AVAILABLE DATA —
▽

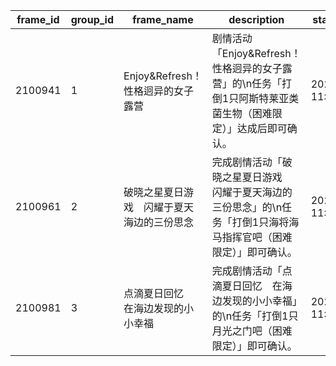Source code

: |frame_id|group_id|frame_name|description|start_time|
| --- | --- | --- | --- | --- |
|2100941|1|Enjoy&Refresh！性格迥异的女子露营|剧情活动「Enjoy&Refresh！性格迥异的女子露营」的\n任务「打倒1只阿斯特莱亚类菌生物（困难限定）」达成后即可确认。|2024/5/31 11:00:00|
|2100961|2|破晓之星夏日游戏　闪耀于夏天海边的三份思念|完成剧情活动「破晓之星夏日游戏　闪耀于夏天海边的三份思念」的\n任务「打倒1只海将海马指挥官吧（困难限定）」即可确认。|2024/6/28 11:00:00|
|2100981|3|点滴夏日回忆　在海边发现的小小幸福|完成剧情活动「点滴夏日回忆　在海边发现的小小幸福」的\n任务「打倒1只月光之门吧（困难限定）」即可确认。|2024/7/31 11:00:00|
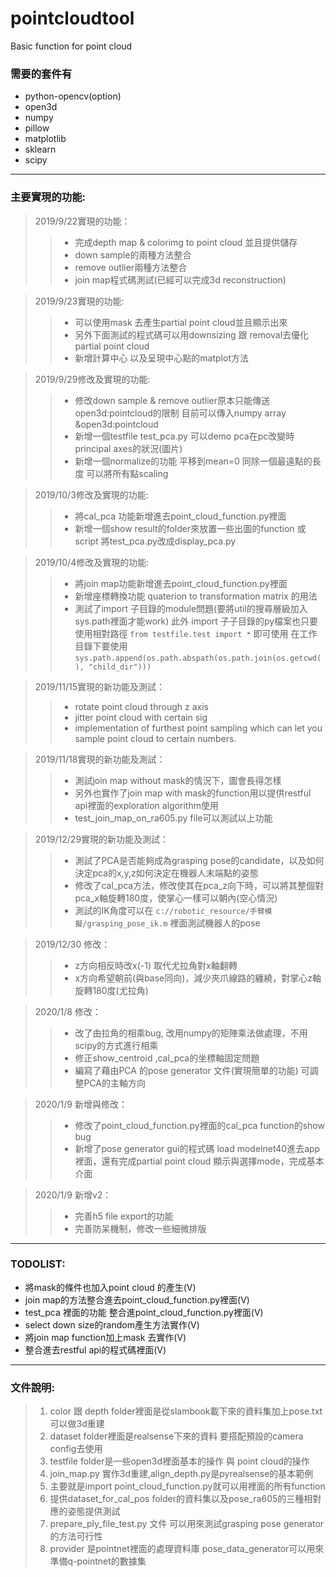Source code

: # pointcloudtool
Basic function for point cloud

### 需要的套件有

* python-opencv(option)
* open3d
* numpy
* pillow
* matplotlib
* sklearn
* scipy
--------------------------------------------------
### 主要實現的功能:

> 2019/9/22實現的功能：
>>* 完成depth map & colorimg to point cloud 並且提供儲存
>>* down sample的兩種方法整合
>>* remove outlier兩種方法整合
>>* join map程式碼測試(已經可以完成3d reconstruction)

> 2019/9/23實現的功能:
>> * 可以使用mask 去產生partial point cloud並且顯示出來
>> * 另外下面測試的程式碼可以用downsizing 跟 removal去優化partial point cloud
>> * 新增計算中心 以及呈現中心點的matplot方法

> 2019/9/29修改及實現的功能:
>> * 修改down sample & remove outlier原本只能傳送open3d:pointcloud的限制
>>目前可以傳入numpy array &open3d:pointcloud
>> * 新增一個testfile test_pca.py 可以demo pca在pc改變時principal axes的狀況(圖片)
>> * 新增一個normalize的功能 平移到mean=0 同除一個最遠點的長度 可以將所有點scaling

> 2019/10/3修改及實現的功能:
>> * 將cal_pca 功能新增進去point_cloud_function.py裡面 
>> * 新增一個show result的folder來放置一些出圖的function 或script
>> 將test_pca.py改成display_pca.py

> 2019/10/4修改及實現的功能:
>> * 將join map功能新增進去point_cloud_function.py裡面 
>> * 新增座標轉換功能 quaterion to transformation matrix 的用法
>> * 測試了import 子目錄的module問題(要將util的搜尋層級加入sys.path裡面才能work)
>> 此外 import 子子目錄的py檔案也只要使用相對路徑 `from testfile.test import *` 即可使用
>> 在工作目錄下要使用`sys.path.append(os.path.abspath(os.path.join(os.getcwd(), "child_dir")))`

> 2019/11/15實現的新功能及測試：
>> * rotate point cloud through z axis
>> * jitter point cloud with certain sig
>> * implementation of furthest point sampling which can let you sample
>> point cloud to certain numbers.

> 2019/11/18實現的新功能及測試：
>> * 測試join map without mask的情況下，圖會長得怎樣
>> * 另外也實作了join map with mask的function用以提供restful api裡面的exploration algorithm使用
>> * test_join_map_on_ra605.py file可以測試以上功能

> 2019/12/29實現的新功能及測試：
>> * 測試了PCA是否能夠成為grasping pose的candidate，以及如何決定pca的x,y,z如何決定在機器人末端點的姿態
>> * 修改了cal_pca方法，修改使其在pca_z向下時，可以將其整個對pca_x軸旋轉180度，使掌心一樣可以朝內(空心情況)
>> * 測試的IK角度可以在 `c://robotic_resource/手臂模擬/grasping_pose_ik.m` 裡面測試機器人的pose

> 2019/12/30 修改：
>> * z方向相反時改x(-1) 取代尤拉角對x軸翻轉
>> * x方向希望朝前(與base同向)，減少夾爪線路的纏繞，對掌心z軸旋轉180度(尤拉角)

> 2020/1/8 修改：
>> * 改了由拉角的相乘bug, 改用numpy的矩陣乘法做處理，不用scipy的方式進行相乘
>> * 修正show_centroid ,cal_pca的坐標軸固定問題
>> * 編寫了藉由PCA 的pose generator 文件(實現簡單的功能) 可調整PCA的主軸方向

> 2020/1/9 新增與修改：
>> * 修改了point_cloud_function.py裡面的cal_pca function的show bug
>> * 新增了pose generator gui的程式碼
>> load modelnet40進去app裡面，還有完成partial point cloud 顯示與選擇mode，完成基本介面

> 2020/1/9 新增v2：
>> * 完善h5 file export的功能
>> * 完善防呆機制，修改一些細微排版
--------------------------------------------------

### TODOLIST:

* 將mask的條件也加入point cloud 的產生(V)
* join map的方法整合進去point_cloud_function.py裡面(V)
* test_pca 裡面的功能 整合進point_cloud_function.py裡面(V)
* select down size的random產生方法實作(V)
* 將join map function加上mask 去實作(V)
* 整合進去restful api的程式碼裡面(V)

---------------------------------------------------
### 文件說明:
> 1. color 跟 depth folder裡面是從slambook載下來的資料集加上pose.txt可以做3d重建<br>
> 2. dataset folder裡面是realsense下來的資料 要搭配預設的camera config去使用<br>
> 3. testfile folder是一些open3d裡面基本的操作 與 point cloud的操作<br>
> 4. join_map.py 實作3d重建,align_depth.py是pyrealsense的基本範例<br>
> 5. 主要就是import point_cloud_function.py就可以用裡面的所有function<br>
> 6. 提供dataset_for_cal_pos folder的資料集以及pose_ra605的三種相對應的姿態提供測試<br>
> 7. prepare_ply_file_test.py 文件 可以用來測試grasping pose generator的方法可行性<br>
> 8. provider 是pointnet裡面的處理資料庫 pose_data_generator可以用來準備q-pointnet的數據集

△

Only the pictures are left behind; write out everything else in the records exactly.

Source code

: |frame_id|group_id|frame_name|description|start_time|
| --- | --- | --- | --- | --- |
|2100941|1|Enjoy&Refresh！性格迥异的女子露营|剧情活动「Enjoy&Refresh！性格迥异的女子露营」的\n任务「打倒1只阿斯特莱亚类菌生物（困难限定）」达成后即可确认。|2024/5/31 11:00:00|
|2100961|2|破晓之星夏日游戏　闪耀于夏天海边的三份思念|完成剧情活动「破晓之星夏日游戏　闪耀于夏天海边的三份思念」的\n任务「打倒1只海将海马指挥官吧（困难限定）」即可确认。|2024/6/28 11:00:00|
|2100981|3|点滴夏日回忆　在海边发现的小小幸福|完成剧情活动「点滴夏日回忆　在海边发现的小小幸福」的\n任务「打倒1只月光之门吧（困难限定）」即可确认。|2024/7/31 11:00:00|
Source code

: # pointcloudtool
Basic function for point cloud

### 需要的套件有

* python-opencv(option)
* open3d
* numpy
* pillow
* matplotlib
* sklearn
* scipy
--------------------------------------------------
### 主要實現的功能:

> 2019/9/22實現的功能：
>>* 完成depth map & colorimg to point cloud 並且提供儲存
>>* down sample的兩種方法整合
>>* remove outlier兩種方法整合
>>* join map程式碼測試(已經可以完成3d reconstruction)

> 2019/9/23實現的功能:
>> * 可以使用mask 去產生partial point cloud並且顯示出來
>> * 另外下面測試的程式碼可以用downsizing 跟 removal去優化partial point cloud
>> * 新增計算中心 以及呈現中心點的matplot方法

> 2019/9/29修改及實現的功能:
>> * 修改down sample & remove outlier原本只能傳送open3d:pointcloud的限制
>>目前可以傳入numpy array &open3d:pointcloud
>> * 新增一個testfile test_pca.py 可以demo pca在pc改變時principal axes的狀況(圖片)
>> * 新增一個normalize的功能 平移到mean=0 同除一個最遠點的長度 可以將所有點scaling

> 2019/10/3修改及實現的功能:
>> * 將cal_pca 功能新增進去point_cloud_function.py裡面 
>> * 新增一個show result的folder來放置一些出圖的function 或script
>> 將test_pca.py改成display_pca.py

> 2019/10/4修改及實現的功能:
>> * 將join map功能新增進去point_cloud_function.py裡面 
>> * 新增座標轉換功能 quaterion to transformation matrix 的用法
>> * 測試了import 子目錄的module問題(要將util的搜尋層級加入sys.path裡面才能work)
>> 此外 import 子子目錄的py檔案也只要使用相對路徑 `from testfile.test import *` 即可使用
>> 在工作目錄下要使用`sys.path.append(os.path.abspath(os.path.join(os.getcwd(), "child_dir")))`

> 2019/11/15實現的新功能及測試：
>> * rotate point cloud through z axis
>> * jitter point cloud with certain sig
>> * implementation of furthest point sampling which can let you sample
>> point cloud to certain numbers.

> 2019/11/18實現的新功能及測試：
>> * 測試join map without mask的情況下，圖會長得怎樣
>> * 另外也實作了join map with mask的function用以提供restful api裡面的exploration algorithm使用
>> * test_join_map_on_ra605.py file可以測試以上功能

> 2019/12/29實現的新功能及測試：
>> * 測試了PCA是否能夠成為grasping pose的candidate，以及如何決定pca的x,y,z如何決定在機器人末端點的姿態
>> * 修改了cal_pca方法，修改使其在pca_z向下時，可以將其整個對pca_x軸旋轉180度，使掌心一樣可以朝內(空心情況)
>> * 測試的IK角度可以在 `c://robotic_resource/手臂模擬/grasping_pose_ik.m` 裡面測試機器人的pose

> 2019/12/30 修改：
>> * z方向相反時改x(-1) 取代尤拉角對x軸翻轉
>> * x方向希望朝前(與base同向)，減少夾爪線路的纏繞，對掌心z軸旋轉180度(尤拉角)

> 2020/1/8 修改：
>> * 改了由拉角的相乘bug, 改用numpy的矩陣乘法做處理，不用scipy的方式進行相乘
>> * 修正show_centroid ,cal_pca的坐標軸固定問題
>> * 編寫了藉由PCA 的pose generator 文件(實現簡單的功能) 可調整PCA的主軸方向

> 2020/1/9 新增與修改：
>> * 修改了point_cloud_function.py裡面的cal_pca function的show bug
>> * 新增了pose generator gui的程式碼
>> load modelnet40進去app裡面，還有完成partial point cloud 顯示與選擇mode，完成基本介面

> 2020/1/9 新增v2：
>> * 完善h5 file export的功能
>> * 完善防呆機制，修改一些細微排版
--------------------------------------------------

### TODOLIST:

* 將mask的條件也加入point cloud 的產生(V)
* join map的方法整合進去point_cloud_function.py裡面(V)
* test_pca 裡面的功能 整合進point_cloud_function.py裡面(V)
* select down size的random產生方法實作(V)
* 將join map function加上mask 去實作(V)
* 整合進去restful api的程式碼裡面(V)

---------------------------------------------------
### 文件說明:
> 1. color 跟 depth folder裡面是從slambook載下來的資料集加上pose.txt可以做3d重建<br>
> 2. dataset folder裡面是realsense下來的資料 要搭配預設的camera config去使用<br>
> 3. testfile folder是一些open3d裡面基本的操作 與 point cloud的操作<br>
> 4. join_map.py 實作3d重建,align_depth.py是pyrealsense的基本範例<br>
> 5. 主要就是import point_cloud_function.py就可以用裡面的所有function<br>
> 6. 提供dataset_for_cal_pos folder的資料集以及pose_ra605的三種相對應的姿態提供測試<br>
> 7. prepare_ply_file_test.py 文件 可以用來測試grasping pose generator的方法可行性<br>
> 8. provider 是pointnet裡面的處理資料庫 pose_data_generator可以用來準備q-pointnet的數據集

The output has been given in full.